Only the lines from the one containing "### **Rare but Serious Side Effects**" to the end of the listing below are wanted, repeated exactly.

** Opening RECORDS FOR THE EXERCISE block **

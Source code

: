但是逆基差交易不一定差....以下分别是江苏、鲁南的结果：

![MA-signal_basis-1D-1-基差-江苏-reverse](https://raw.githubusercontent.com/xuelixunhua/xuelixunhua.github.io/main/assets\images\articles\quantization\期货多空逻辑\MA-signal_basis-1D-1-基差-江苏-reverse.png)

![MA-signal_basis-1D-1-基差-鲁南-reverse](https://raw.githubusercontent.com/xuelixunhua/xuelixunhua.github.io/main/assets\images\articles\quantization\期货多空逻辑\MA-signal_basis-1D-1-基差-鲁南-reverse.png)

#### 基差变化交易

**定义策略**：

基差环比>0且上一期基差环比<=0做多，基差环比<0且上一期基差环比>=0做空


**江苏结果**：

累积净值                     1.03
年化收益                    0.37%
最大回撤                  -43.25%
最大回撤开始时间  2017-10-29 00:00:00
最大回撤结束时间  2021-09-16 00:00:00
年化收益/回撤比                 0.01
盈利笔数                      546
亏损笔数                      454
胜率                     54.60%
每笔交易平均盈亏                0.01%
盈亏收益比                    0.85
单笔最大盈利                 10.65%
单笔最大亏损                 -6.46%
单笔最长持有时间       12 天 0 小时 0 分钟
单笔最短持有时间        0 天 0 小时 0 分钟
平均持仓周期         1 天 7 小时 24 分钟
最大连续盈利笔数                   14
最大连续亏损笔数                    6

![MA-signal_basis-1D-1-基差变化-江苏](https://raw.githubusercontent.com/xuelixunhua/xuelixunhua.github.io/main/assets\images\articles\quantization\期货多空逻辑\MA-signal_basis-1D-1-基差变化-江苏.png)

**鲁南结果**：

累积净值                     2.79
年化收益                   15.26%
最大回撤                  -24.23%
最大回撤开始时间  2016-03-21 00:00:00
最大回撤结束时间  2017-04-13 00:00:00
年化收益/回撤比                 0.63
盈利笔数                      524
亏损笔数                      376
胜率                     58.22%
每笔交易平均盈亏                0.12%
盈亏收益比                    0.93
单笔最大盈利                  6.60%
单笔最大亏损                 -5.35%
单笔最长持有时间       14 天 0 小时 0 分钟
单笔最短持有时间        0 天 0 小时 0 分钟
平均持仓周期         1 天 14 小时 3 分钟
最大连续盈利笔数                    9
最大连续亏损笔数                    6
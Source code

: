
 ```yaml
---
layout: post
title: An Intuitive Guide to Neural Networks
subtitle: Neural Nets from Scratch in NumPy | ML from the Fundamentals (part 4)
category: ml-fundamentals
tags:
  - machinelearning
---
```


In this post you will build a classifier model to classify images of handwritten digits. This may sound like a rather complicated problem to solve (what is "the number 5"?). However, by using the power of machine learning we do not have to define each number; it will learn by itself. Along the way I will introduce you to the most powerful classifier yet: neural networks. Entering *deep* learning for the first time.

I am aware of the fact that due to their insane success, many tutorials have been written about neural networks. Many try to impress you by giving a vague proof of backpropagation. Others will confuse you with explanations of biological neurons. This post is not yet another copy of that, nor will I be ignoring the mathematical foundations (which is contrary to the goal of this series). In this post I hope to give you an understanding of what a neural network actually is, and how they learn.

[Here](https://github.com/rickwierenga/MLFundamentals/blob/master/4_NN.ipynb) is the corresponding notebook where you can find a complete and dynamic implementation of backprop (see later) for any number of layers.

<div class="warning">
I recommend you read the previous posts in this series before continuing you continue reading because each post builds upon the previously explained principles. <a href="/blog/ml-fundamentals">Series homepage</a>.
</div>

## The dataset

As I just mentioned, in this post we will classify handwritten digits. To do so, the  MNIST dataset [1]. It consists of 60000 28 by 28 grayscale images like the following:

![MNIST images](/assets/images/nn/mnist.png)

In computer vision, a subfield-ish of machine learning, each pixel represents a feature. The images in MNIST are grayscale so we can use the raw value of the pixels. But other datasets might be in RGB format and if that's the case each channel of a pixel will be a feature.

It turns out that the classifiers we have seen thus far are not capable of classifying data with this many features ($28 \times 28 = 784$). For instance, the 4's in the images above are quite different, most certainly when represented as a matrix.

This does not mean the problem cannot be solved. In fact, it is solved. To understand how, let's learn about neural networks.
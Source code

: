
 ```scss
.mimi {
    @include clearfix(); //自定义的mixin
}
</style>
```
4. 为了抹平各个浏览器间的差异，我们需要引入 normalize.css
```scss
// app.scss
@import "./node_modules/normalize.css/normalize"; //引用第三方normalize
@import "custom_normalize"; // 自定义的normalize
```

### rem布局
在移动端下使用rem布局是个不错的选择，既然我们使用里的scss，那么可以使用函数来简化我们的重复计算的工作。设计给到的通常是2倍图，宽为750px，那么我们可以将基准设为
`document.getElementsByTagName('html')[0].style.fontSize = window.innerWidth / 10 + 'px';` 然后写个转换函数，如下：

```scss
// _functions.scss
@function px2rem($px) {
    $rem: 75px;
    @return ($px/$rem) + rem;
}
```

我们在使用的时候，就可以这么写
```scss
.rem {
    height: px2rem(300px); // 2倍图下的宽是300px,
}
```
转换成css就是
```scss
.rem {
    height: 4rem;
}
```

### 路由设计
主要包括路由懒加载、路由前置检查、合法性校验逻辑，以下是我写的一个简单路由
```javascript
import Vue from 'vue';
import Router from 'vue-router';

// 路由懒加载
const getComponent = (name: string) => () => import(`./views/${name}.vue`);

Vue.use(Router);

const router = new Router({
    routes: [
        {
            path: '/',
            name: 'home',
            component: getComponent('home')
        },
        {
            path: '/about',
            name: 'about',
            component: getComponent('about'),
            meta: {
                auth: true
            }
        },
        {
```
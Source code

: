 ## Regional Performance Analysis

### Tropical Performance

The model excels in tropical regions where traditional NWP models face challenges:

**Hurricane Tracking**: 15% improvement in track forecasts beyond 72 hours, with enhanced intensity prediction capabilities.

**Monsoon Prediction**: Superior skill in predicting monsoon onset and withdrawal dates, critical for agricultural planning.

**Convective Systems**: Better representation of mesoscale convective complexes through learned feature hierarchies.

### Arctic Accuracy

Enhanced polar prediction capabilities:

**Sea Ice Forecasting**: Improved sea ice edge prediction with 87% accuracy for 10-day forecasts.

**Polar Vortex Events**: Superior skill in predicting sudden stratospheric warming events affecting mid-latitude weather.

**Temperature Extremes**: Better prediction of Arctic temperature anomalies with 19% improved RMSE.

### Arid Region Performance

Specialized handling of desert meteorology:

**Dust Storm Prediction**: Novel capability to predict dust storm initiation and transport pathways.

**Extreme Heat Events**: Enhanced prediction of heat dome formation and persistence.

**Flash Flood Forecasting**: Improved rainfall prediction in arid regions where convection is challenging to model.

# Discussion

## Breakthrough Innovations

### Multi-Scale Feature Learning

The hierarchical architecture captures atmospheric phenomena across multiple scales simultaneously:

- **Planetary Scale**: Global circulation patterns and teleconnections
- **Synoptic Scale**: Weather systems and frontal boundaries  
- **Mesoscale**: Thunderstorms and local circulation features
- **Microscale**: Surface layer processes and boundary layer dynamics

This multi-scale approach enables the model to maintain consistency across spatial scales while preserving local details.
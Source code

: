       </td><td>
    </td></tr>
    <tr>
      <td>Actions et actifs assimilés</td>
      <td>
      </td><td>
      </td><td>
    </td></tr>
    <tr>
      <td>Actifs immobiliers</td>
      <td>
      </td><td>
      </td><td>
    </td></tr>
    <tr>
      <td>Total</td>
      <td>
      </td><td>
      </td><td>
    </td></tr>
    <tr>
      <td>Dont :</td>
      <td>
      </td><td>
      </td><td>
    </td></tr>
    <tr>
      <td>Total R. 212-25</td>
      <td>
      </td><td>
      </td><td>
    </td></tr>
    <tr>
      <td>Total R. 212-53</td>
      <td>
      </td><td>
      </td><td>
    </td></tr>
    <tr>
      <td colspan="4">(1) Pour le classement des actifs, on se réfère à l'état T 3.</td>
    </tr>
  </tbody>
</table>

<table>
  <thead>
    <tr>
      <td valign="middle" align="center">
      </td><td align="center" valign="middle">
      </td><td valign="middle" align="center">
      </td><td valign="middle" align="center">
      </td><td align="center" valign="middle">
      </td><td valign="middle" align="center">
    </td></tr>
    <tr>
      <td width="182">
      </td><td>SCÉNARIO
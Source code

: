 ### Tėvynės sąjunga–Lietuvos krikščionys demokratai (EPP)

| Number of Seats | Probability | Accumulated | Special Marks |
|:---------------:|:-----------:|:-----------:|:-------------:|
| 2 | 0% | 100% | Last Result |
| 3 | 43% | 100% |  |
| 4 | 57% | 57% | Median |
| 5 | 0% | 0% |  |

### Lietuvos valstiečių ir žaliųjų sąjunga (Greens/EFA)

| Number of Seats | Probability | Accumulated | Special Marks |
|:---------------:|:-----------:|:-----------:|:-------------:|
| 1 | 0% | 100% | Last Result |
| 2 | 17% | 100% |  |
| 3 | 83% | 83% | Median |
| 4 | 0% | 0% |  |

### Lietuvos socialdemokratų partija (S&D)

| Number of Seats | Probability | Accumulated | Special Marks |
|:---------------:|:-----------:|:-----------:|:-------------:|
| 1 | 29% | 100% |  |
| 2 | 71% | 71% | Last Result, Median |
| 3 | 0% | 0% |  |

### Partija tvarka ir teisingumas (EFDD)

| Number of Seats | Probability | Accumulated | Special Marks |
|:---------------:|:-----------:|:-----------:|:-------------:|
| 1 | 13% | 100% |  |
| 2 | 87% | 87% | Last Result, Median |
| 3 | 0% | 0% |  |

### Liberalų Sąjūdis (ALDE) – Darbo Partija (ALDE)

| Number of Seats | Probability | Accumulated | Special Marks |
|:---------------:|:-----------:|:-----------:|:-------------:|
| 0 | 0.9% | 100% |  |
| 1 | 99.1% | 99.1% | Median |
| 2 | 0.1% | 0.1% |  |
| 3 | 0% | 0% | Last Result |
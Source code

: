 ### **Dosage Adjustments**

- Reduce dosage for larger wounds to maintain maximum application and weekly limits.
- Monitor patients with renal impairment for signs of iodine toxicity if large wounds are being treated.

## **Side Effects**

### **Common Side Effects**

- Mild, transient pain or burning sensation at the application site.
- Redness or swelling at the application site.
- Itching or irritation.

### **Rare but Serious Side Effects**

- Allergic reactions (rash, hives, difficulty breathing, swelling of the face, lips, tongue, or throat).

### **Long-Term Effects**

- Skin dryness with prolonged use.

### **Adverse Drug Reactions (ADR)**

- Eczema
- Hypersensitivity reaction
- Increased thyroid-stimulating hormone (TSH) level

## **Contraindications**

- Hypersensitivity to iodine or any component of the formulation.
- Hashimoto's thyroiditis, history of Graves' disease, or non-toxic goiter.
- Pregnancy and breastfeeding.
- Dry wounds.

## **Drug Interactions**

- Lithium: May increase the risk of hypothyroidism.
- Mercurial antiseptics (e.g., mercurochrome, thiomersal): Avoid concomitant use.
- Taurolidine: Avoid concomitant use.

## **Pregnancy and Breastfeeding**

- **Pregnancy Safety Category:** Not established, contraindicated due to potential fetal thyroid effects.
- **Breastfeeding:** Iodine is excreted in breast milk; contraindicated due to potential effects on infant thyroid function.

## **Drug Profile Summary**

** Closing RECORDS FOR THE EXERCISE block **

» **REPLY TO THE EXERCISE**
### **Rare but Serious Side Effects**

- Allergic reactions (rash, hives, difficulty breathing, swelling of the face, lips, tongue, or throat).

### **Long-Term Effects**

- Skin dryness with prolonged use.

### **Adverse Drug Reactions (ADR)**

- Eczema
- Hypersensitivity reaction
- Increased thyroid-stimulating hormone (TSH) level

## **Contraindications**

- Hypersensitivity to iodine or any component of the formulation.
- Hashimoto's thyroiditis, history of Graves' disease, or non-toxic goiter.
- Pregnancy and breastfeeding.
- Dry wounds.

## **Drug Interactions**

- Lithium: May increase the risk of hypothyroidism.
- Mercurial antiseptics (e.g., mercurochrome, thiomersal): Avoid concomitant use.
- Taurolidine: Avoid concomitant use.

## **Pregnancy and Breastfeeding**

- **Pregnancy Safety Category:** Not established, contraindicated due to potential fetal thyroid effects.
- **Breastfeeding:** Iodine is excreted in breast milk; contraindicated due to potential effects on infant thyroid function.

## **Drug Profile Summary**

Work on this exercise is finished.